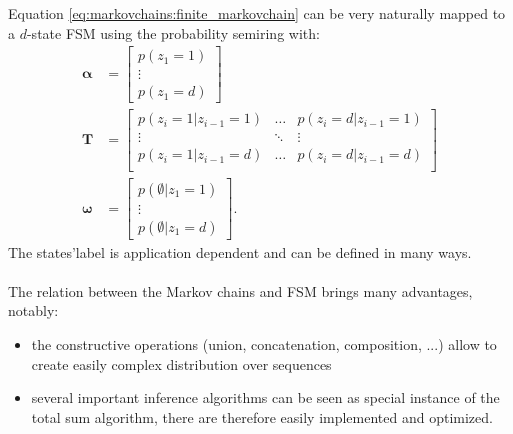 Equation \ref{eq:markovchains:finite_markovchain} can be very
naturally mapped to a $d$-state FSM using the probability semiring with:
\begin{align}
    \boldsymbol{\alpha} &= \begin{bmatrix}
        p(z_1 = 1) \\
        \vdots \\
        p(z_1 = d)
    \end{bmatrix} \\
    \mathbf{T} &= \begin{bmatrix}
        p(z_i = 1 | z_{i-1} = 1)  & \dots & p(z_i = d | z_{i-1} = 1) \\
        \vdots  & \ddots & \vdots \\
        p(z_i = 1 | z_{i-1} = d)  & \dots & p(z_i = d | z_{i-1} = d) \\
    \end{bmatrix} \\
    \boldsymbol{\omega} &= \begin{bmatrix}
        p(\emptyset | z_1 = 1) \\
        \vdots \\
        p(\emptyset | z_1 = d)
    \end{bmatrix}.
\end{align}
The states'label is application dependent and can be defined in many
ways.

\paragraph{} The relation between the Markov chains and FSM brings many
advantages, notably:
\begin{itemize}
    \item the constructive operations (union, concatenation,
        composition, ...) allow to create easily complex distribution
        over sequences
    \item several important inference algorithms can be seen as special
        instance of the total sum algorithm, there are therefore easily
        implemented and optimized.
\end{itemize}

%

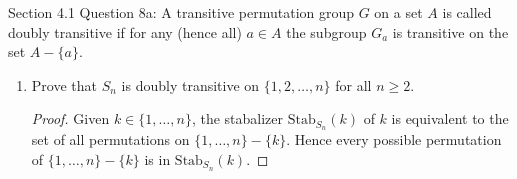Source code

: Section 4.1 Question 8a:
A transitive permutation group $G$ on a set $A$ is called doubly transitive
if for any (hence all) $a\in A$ the subgroup $G_a$ is transitive on the set
$A-\{a\}$.
\begin{enumerate}
  \item Prove that $S_n$ is doubly transitive on $\{1,2,\ldots,n\}$ for
    all $n\geq2$.
    \begin{proof}
      Given $k\in\{1,\ldots,n\}$, the stabalizer $\text{Stab}_{S_n}(k)$ of
      $k$ is equivalent to the set of all permutations on
      $\{1,\ldots,n\}-\{k\}$. Hence every possible permutation of
      $\{1,\ldots,n\}-\{k\}$ is in $\text{Stab}_{S_n}(k)$.
    \end{proof}
\end{enumerate}
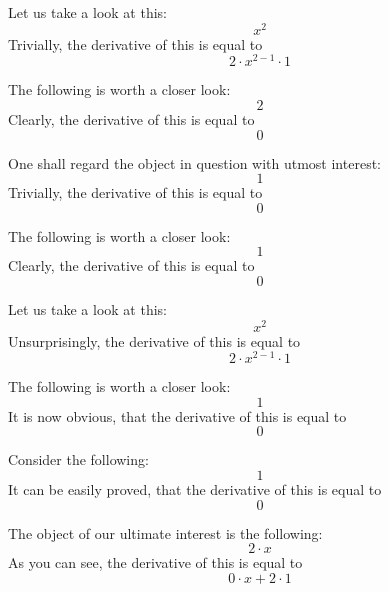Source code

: \documentclass{article}
\begin{document}
Let us take a look at this:
\begin{equation}
x ^{2 } 
\end{equation}
Trivially, the derivative of this is equal to
\begin{equation}
2 \cdot x ^{2 - 1 } \cdot 1 
\end{equation}

The following is worth a closer look:
\begin{equation}
2 
\end{equation}
Clearly, the derivative of this is equal to
\begin{equation}
0 
\end{equation}

One shall regard the object in question with utmost interest:
\begin{equation}
1 
\end{equation}
Trivially, the derivative of this is equal to
\begin{equation}
0 
\end{equation}

The following is worth a closer look:
\begin{equation}
1 
\end{equation}
Clearly, the derivative of this is equal to
\begin{equation}
0 
\end{equation}

Let us take a look at this:
\begin{equation}
x ^{2 } 
\end{equation}
Unsurprisingly, the derivative of this is equal to
\begin{equation}
2 \cdot x ^{2 - 1 } \cdot 1 
\end{equation}

The following is worth a closer look:
\begin{equation}
1 
\end{equation}
It is now obvious, that the derivative of this is equal to
\begin{equation}
0 
\end{equation}

Consider the following:
\begin{equation}
1 
\end{equation}
It can be easily proved, that the derivative of this is equal to
\begin{equation}
0 
\end{equation}

The object of our ultimate interest is the following:
\begin{equation}
2 \cdot x 
\end{equation}
As you can see, the derivative of this is equal to
\begin{equation}
0 \cdot x + 2 \cdot 1 
\end{equation}
\end{document}
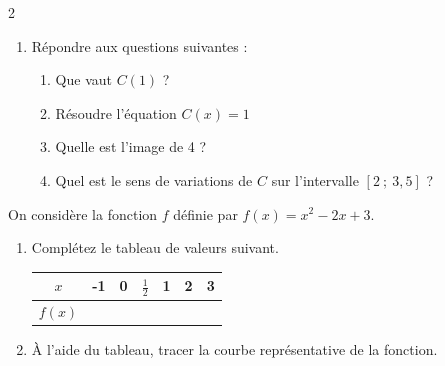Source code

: \documentclass[10pt,a4paper]{article}
\begin{document}
\begin{multicols}{2}
\begin{exo}[][]
\begin{enumerate}
    \item Répondre aux questions suivantes :\begin{enumerate}
        \item Que vaut \(C(1)\) ?
        \item Résoudre l'équation \(C(x) = 1\)
        \item Quelle est l'image de 4 ?
        \item Quel est le sens de variations de \(C\) sur l'intervalle \([2\ ;\ 3,5]\) ?
    \end{enumerate}
\end{enumerate}
\end{exo}

\begin{exo}[][]
    On considère la fonction \(f\) définie par \(f(x)=x^2-2x+3\). 


    \begin{enumerate}
    \item Complétez le tableau de valeurs suivant.
    
    \begin{center}
        \renewcommand{\arraystretch}{1.5} %
        \setlength{\tabcolsep}{0.3cm} %
        \begin{tabular}{|c|c|c|c|c|c|c|}
        \hline
        \(x\) & -1 & 0 & \(\frac{1}{2}\) & 1 & 2 & 3  \\
        \hline
        \(f(x)\) &  &  &  &  &  &  \\
        \hline
        \end{tabular}
    \end{center}
    
    \item À l'aide du tableau, tracer la courbe représentative de la fonction.
    
    \hspace{-1cm}
    \end{enumerate}
\end{exo}


\end{multicols}
\end{document}
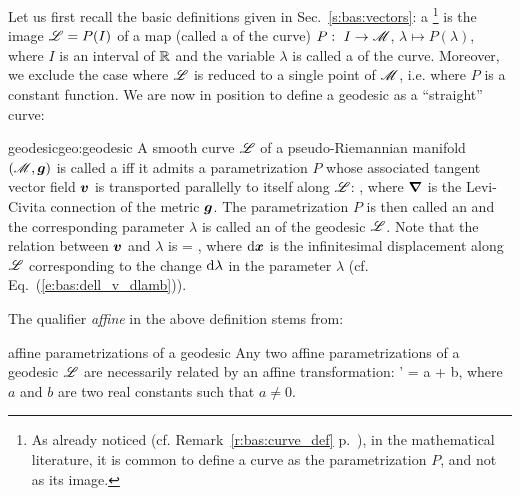 Let us first recall the basic definitions given in Sec.~\ref{s:bas:vectors}:
a \footnote{As already noticed (cf. Remark~\ref{r:bas:curve_def} p.~\pageref{r:bas:curve_def}), in the mathematical literature, it is common to define
a curve as the parametrization $P$, and not as its image.}
is the image $\Li=P(I)$
of a map (called a  of the curve)
$P:\ I\rightarrow \M$, $\lambda\mapsto P(\lambda)$,
where $I$ is an interval of $\R$ and the variable $\lambda$ is called a
 of the curve.
Moreover, we exclude the case where $\Li$ is reduced to a single point
of $\M$, i.e. where $P$ is a constant function.
We are now in position to define a geodesic as a ``straight'' curve:

\begin{tdef}{geodesic}{geo:geodesic}
A smooth curve $\Li$ of a pseudo-Riemannian manifold $(\M,\w{g})$ is
called a  iff it admits a parametrization $P$ whose associated
tangent vector field $\w{v}$ is transported parallelly to itself along
$\Li$:
\be \label{e:geo:geod_eq_v}
    ,
\ee
where $\wnab$ is the Levi-Civita connection of the metric $\w{g}$.
The parametrization $P$ is then called an
and the corresponding parameter $\lambda$ is called an
 of the
geodesic $\Li$. Note that the relation between $\w{v}$ and $\lambda$ is
\be \label{e:geo:v_dxdlambda}
     =  ,
\ee
where $\D\w{x}$ is the infinitesimal displacement along $\Li$ corresponding
to the change $\D\lambda$ in the parameter $\lambda$
(cf. Eq.~(\ref{e:bas:dell_v_dlamb})).
\end{tdef}

The qualifier \emph{affine} in the above definition stems from:
\begin{tprop}{affine parametrizations of a geodesic}{}
Any two affine parametrizations of a geodesic $\Li$ are necessarily
related by an affine transformation:
\be \label{e:geo:affine_transf}
    \lambda' = a \lambda + b,
\ee
where $a$ and $b$ are two real constants such that $a\not = 0$.
\end{tprop}

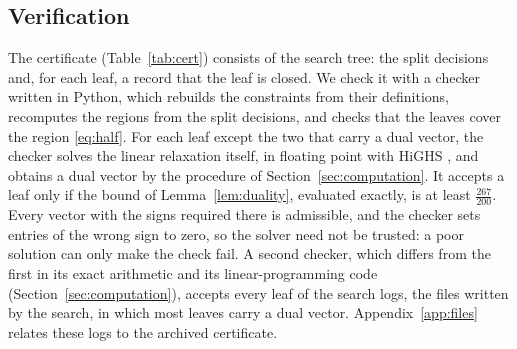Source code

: \documentclass[11pt]{amsart}
\theoremstyle{definition}
\theoremstyle{remark}
\numberwithin{equation}{section}
\newcommand{\LAM}{\tfrac{267}{200}}
\begin{document}
\subsection*{Verification}
The certificate (Table~\ref{tab:cert}) consists of the search tree: the split decisions and, for each leaf, a record that the leaf is closed. We check it with a checker written in Python, which rebuilds the constraints from their definitions, recomputes the regions from the split decisions, and checks that the leaves cover the region \eqref{eq:half}. For each leaf except the two that carry a dual vector, the checker solves the linear relaxation itself, in floating point with HiGHS \cite{HiGHS}, and obtains a dual vector by the procedure of Section~\ref{sec:computation}. It accepts a leaf only if the bound of Lemma~\ref{lem:duality}, evaluated exactly, is at least $\LAM$. Every vector with the signs required there is admissible, and the checker sets entries of the wrong sign to zero, so the solver need not be trusted: a poor solution can only make the check fail. A second checker, which differs from the first in its exact arithmetic and its linear-programming code (Section~\ref{sec:computation}), accepts every leaf of the search logs, the files written by the search, in which most leaves carry a dual vector. Appendix~\ref{app:files} relates these logs to the archived certificate.
\end{document}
= = = = = = =
## [WHAT NEEDS TO BE DONE]
Repeat the entries exactly, pictures left out.

## [EXERCISE RESULT]
 Equation \ref{eq:markovchains:finite_markovchain} can be very
naturally mapped to a $d$-state FSM using the probability semiring with:
\begin{align}
    \boldsymbol{\alpha} &= \begin{bmatrix}
        p(z_1 = 1) \\
        \vdots \\
        p(z_1 = d)
    \end{bmatrix} \\
    \mathbf{T} &= \begin{bmatrix}
        p(z_i = 1 | z_{i-1} = 1)  & \dots & p(z_i = d | z_{i-1} = 1) \\
        \vdots  & \ddots & \vdots \\
        p(z_i = 1 | z_{i-1} = d)  & \dots & p(z_i = d | z_{i-1} = d) \\
    \end{bmatrix} \\
    \boldsymbol{\omega} &= \begin{bmatrix}
        p(\emptyset | z_1 = 1) \\
        \vdots \\
        p(\emptyset | z_1 = d)
    \end{bmatrix}.
\end{align}
The states'label is application dependent and can be defined in many
ways.

\paragraph{} The relation between the Markov chains and FSM brings many
advantages, notably:
\begin{itemize}
    \item the constructive operations (union, concatenation,
        composition, ...) allow to create easily complex distribution
        over sequences
    \item several important inference algorithms can be seen as special
        instance of the total sum algorithm, there are therefore easily
        implemented and optimized.
\end{itemize}

%

Source code

: Section 4.1 Question 8a:
A transitive permutation group $G$ on a set $A$ is called doubly transitive
if for any (hence all) $a\in A$ the subgroup $G_a$ is transitive on the set
$A-\{a\}$.
\begin{enumerate}
  \item Prove that $S_n$ is doubly transitive on $\{1,2,\ldots,n\}$ for
    all $n\geq2$.
    \begin{proof}
      Given $k\in\{1,\ldots,n\}$, the stabalizer $\text{Stab}_{S_n}(k)$ of
      $k$ is equivalent to the set of all permutations on
      $\{1,\ldots,n\}-\{k\}$. Hence every possible permutation of
      $\{1,\ldots,n\}-\{k\}$ is in $\text{Stab}_{S_n}(k)$.
    \end{proof}
\end{enumerate}
Source code

: \documentclass{article}
\begin{document}
Let us take a look at this:
\begin{equation}
x ^{2 } 
\end{equation}
Trivially, the derivative of this is equal to
\begin{equation}
2 \cdot x ^{2 - 1 } \cdot 1 
\end{equation}

The following is worth a closer look:
\begin{equation}
2 
\end{equation}
Clearly, the derivative of this is equal to
\begin{equation}
0 
\end{equation}

One shall regard the object in question with utmost interest:
\begin{equation}
1 
\end{equation}
Trivially, the derivative of this is equal to
\begin{equation}
0 
\end{equation}

The following is worth a closer look:
\begin{equation}
1 
\end{equation}
Clearly, the derivative of this is equal to
\begin{equation}
0 
\end{equation}

Let us take a look at this:
\begin{equation}
x ^{2 } 
\end{equation}
Unsurprisingly, the derivative of this is equal to
\begin{equation}
2 \cdot x ^{2 - 1 } \cdot 1 
\end{equation}

The following is worth a closer look:
\begin{equation}
1 
\end{equation}
It is now obvious, that the derivative of this is equal to
\begin{equation}
0 
\end{equation}

Consider the following:
\begin{equation}
1 
\end{equation}
It can be easily proved, that the derivative of this is equal to
\begin{equation}
0 
\end{equation}

The object of our ultimate interest is the following:
\begin{equation}
2 \cdot x 
\end{equation}
As you can see, the derivative of this is equal to
\begin{equation}
0 \cdot x + 2 \cdot 1 
\end{equation}
\end{document}
Source code

: \documentclass[10pt,a4paper]{article}
\begin{document}
\begin{multicols}{2}
\begin{exo}[][]
\begin{enumerate}
    \item Répondre aux questions suivantes :\begin{enumerate}
        \item Que vaut \(C(1)\) ?
        \item Résoudre l'équation \(C(x) = 1\)
        \item Quelle est l'image de 4 ?
        \item Quel est le sens de variations de \(C\) sur l'intervalle \([2\ ;\ 3,5]\) ?
    \end{enumerate}
\end{enumerate}
\end{exo}

\begin{exo}[][]
    On considère la fonction \(f\) définie par \(f(x)=x^2-2x+3\). 


    \begin{enumerate}
    \item Complétez le tableau de valeurs suivant.
    
    \begin{center}
        \renewcommand{\arraystretch}{1.5} %
        \setlength{\tabcolsep}{0.3cm} %
        \begin{tabular}{|c|c|c|c|c|c|c|}
        \hline
        \(x\) & -1 & 0 & \(\frac{1}{2}\) & 1 & 2 & 3  \\
        \hline
        \(f(x)\) &  &  &  &  &  &  \\
        \hline
        \end{tabular}
    \end{center}
    
    \item À l'aide du tableau, tracer la courbe représentative de la fonction.
    
    \hspace{-1cm}
    \end{enumerate}
\end{exo}


\end{multicols}
\end{document}
 Let us first recall the basic definitions given in Sec.~\ref{s:bas:vectors}:
a \footnote{As already noticed (cf. Remark~\ref{r:bas:curve_def} p.~\pageref{r:bas:curve_def}), in the mathematical literature, it is common to define
a curve as the parametrization $P$, and not as its image.}
is the image $\Li=P(I)$
of a map (called a  of the curve)
$P:\ I\rightarrow \M$, $\lambda\mapsto P(\lambda)$,
where $I$ is an interval of $\R$ and the variable $\lambda$ is called a
 of the curve.
Moreover, we exclude the case where $\Li$ is reduced to a single point
of $\M$, i.e. where $P$ is a constant function.
We are now in position to define a geodesic as a ``straight'' curve:

\begin{tdef}{geodesic}{geo:geodesic}
A smooth curve $\Li$ of a pseudo-Riemannian manifold $(\M,\w{g})$ is
called a  iff it admits a parametrization $P$ whose associated
tangent vector field $\w{v}$ is transported parallelly to itself along
$\Li$:
\be \label{e:geo:geod_eq_v}
    ,
\ee
where $\wnab$ is the Levi-Civita connection of the metric $\w{g}$.
The parametrization $P$ is then called an
and the corresponding parameter $\lambda$ is called an
 of the
geodesic $\Li$. Note that the relation between $\w{v}$ and $\lambda$ is
\be \label{e:geo:v_dxdlambda}
     =  ,
\ee
where $\D\w{x}$ is the infinitesimal displacement along $\Li$ corresponding
to the change $\D\lambda$ in the parameter $\lambda$
(cf. Eq.~(\ref{e:bas:dell_v_dlamb})).
\end{tdef}

The qualifier \emph{affine} in the above definition stems from:
\begin{tprop}{affine parametrizations of a geodesic}{}
Any two affine parametrizations of a geodesic $\Li$ are necessarily
related by an affine transformation:
\be \label{e:geo:affine_transf}
    \lambda' = a \lambda + b,
\ee
where $a$ and $b$ are two real constants such that $a\not = 0$.
\end{tprop}

Source code

: \documentclass[11pt]{amsart}
\theoremstyle{definition}
\theoremstyle{remark}
\numberwithin{equation}{section}
\newcommand{\LAM}{\tfrac{267}{200}}
\begin{document}
\subsection*{Verification}
The certificate (Table~\ref{tab:cert}) consists of the search tree: the split decisions and, for each leaf, a record that the leaf is closed. We check it with a checker written in Python, which rebuilds the constraints from their definitions, recomputes the regions from the split decisions, and checks that the leaves cover the region \eqref{eq:half}. For each leaf except the two that carry a dual vector, the checker solves the linear relaxation itself, in floating point with HiGHS \cite{HiGHS}, and obtains a dual vector by the procedure of Section~\ref{sec:computation}. It accepts a leaf only if the bound of Lemma~\ref{lem:duality}, evaluated exactly, is at least $\LAM$. Every vector with the signs required there is admissible, and the checker sets entries of the wrong sign to zero, so the solver need not be trusted: a poor solution can only make the check fail. A second checker, which differs from the first in its exact arithmetic and its linear-programming code (Section~\ref{sec:computation}), accepts every leaf of the search logs, the files written by the search, in which most leaves carry a dual vector. Appendix~\ref{app:files} relates these logs to the archived certificate.
\end{document}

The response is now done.